Sylvia says the career drama was always intended to take second place to the love story… although, to be certain, there is a fair amount of music-biz intrigue. “We always remembered that their fans loved them because they saw themselves in them,” says the writer. “They were people’s lives reflected back at them. … So we all know what the events were. We know which events got sensationalized. I think there are things in the show that no one has ever heard before that we were able to uncover in our talks with Georgette and her family. But I think we always put it through the lens of: Where are George and Tammy in their love? Not where are they in their career. This is what’s happening in their career, for sure, but how does it relate to their connection as two people who, though both troubled, loved each other deeply?”

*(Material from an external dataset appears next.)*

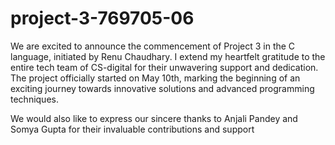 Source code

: # project-3-769705-06

We are excited to announce the commencement of Project 3 in the C language, initiated by Renu Chaudhary. I extend my heartfelt gratitude to the entire tech team of CS-digital for their unwavering support and dedication. The project officially started on May 10th, marking the beginning of an exciting journey towards innovative solutions and advanced programming techniques.

We would also like to express our sincere thanks to Anjali Pandey and Somya Gupta for their invaluable contributions and support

Shannon was pleased that the scripts got to the heart of how Jones and Wynette could be both obsessive and ambivalent in their off-again, on-again relationship, which rarely withstood easy definitions, especially as they fell apart and paired with other partners but reunited professionally and, it would seem, personally.

“It seemed to me, as far as I can tell, pretty true to life, you know?” says Shannon. “And, like you say, not as much of a pure slope … because that’s more what life’s like… It’s hard to say with absolute certainty what happened between these two people. And the hardest part to judge is the moments where they were really truly alone and there wasn’t a big chaotic conflict going on, but they were just together. … I mean, even though they divorced, they  were very important to one another for their whole lives. I think that’s one of the strongest things about the story, really, is how it’s not cut and dry, really — what love is or what form it’s supposed to take or how long it’s supposed to last or how you’re supposed to do it. It really kind of captures how mercurial and enigmatic love can be.”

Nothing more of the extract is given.